Child Support Enforcement:
Information on Federal and State Databases
AIMD-99-42R: Published: Dec 31, 1998. Publicly Released: Dec 31, 1998.
Pursuant to a legislative requirement, GAO provided information on: (1) the purposes and manner in which the information maintained in the Office of Child Support Enforcement's (OCSE) Federal Parent Locator Service (FPLS), including the Federal Case Registry of Child Supporters, the National Directory of New Hires, and the State Directory of New Hires had been used; and (2) whether these databases have adequate safeguards to protect the privacy of individuals.

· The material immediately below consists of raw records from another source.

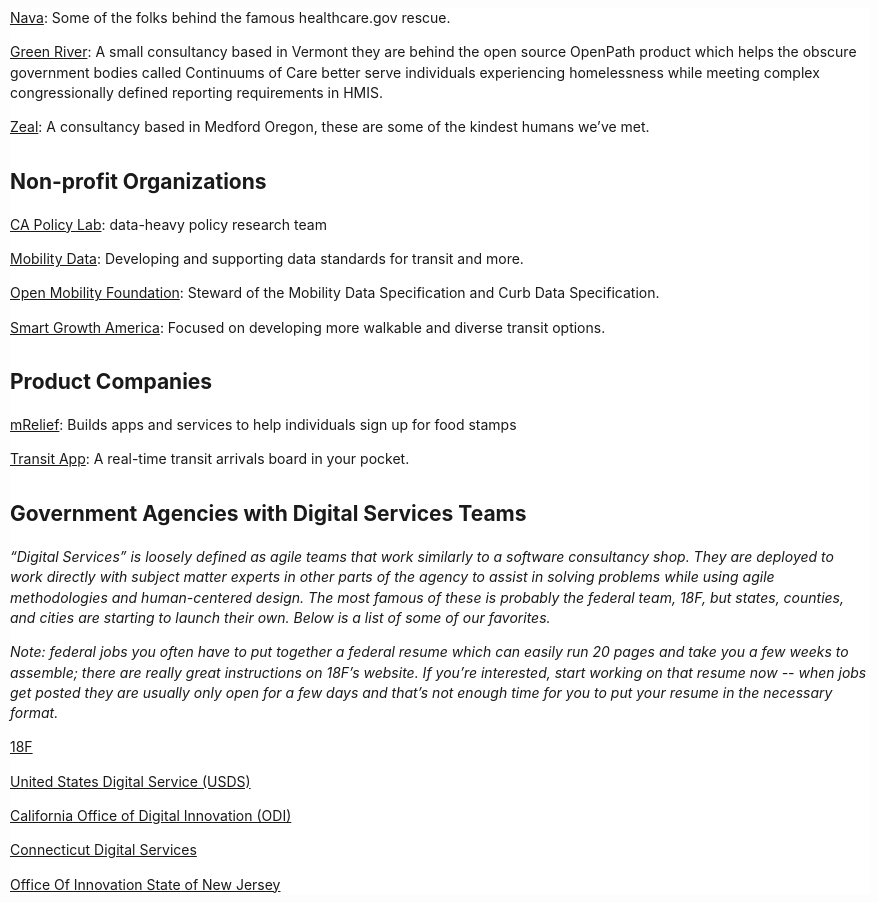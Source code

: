 [Nava](https://www.navapbc.com): Some of the folks behind the famous healthcare.gov rescue. 

[Green River](https://www.greenriver.com/): A small consultancy based in Vermont they are behind the open source OpenPath product which helps the obscure government bodies called Continuums of Care better serve individuals experiencing homelessness while meeting complex congressionally defined reporting requirements in HMIS. 

[Zeal](https://www.codingzeal.com/): A consultancy based in Medford Oregon, these are some of the kindest humans we’ve met. 

## Non-profit Organizations

[CA Policy Lab](https://www.capolicylab.org/career/): data-heavy policy research team

[Mobility Data](https://careers.mobilitydata.org/): Developing and supporting data standards for transit and more. 

[Open Mobility Foundation](https://www.openmobilityfoundation.org/careers/): Steward of the Mobility Data Specification and Curb Data Specification.

[Smart Growth America](https://smartgrowthamerica.org/about-us/careers): Focused on developing more walkable and diverse transit options.

## Product Companies

[mRelief](https://www.mrelief.com/): Builds apps and services to help individuals sign up for food stamps

[Transit App](https://manifesto.transitapp.com/jobs): A real-time transit arrivals board in your pocket. 

## Government Agencies with Digital Services Teams

*“Digital Services” is loosely defined as agile teams that work similarly to a software
consultancy shop. They are deployed to work directly with subject matter experts in
other parts of the agency to assist in solving problems while using agile methodologies
and human-centered design. The most famous of these is probably the federal team, 
18F, but states, counties, and cities are starting to launch their own. Below is a 
list of some of our favorites.*

*Note: federal jobs you often have to put together a federal resume which can easily
run 20 pages and take you a few weeks to assemble; there are really great 
instructions on 18F’s website. If you’re interested, start working on that 
resume now -- when jobs get posted they are usually only open for a few days 
and that’s not enough time for you to put your resume in the necessary format.* 

[18F](https://18f.gsa.gov/join/)

[United States Digital Service (USDS)](https://www.usds.gov/apply)

[California Office of Digital Innovation (ODI)](https://innovation.ca.gov/join-us/)

[Connecticut Digital Services](https://connecticut-digital-services.github.io/)

[Office Of Innovation State of New Jersey](https://innovation.nj.gov/about.html)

GAO noted that: (1) the FPLS, including the National Directory and the Case Registry, is housed on the Social Security Administration's (SSA) mainframe computers at its national computer center in Baltimore, Maryland; (2) under the expanded FPLS, information transmitted from the state directories of new hires or from other state-maintained databases to the National Directory and the Case Registry will be automatically compared and matches provided to the appropriate state electronically; (3) according to OCSE officials, another use of the expanded FPLS is OCSE staff accessing it to assist states in their queries; (4) in addition, officials stated that information from the expanded FPLS is provided to other users--primarily SSA; (5) a SSA official told GAO that SSA uses information from the National Directory to determine if individuals who are receiving Supplemental Security Income have unreported income; (6) in addition to information from the expanded FPLS, states use their State Directory of New Hires to assist in child support enforcement; (7) according to officials in six states, information from their systems is used to send wage withholding notices to employers and, in most cases, update state child support case files; (8) updating case files assists caseworkers in locating parents, establishing paternity, and establishing or amending child support orders; (9) SSA, which houses the expanded FPLS, has known weaknesses in the security of its information systems; and (10) in November 1998, a public accounting firm under contract to SSA's Office of the Inspector General reported that SSA had made noteworthy progress in addressing information protection weaknesses raised previously but that SSA's systems environment remained threatened by weaknesses, including: (a) the entitywide security program and associated weaknesses in local area networks and distributed systems security; (b) mainframe security in controlling access to sensitive information; (c) physical access controls; and (d) the certification and accreditation of certain general support and major application systems.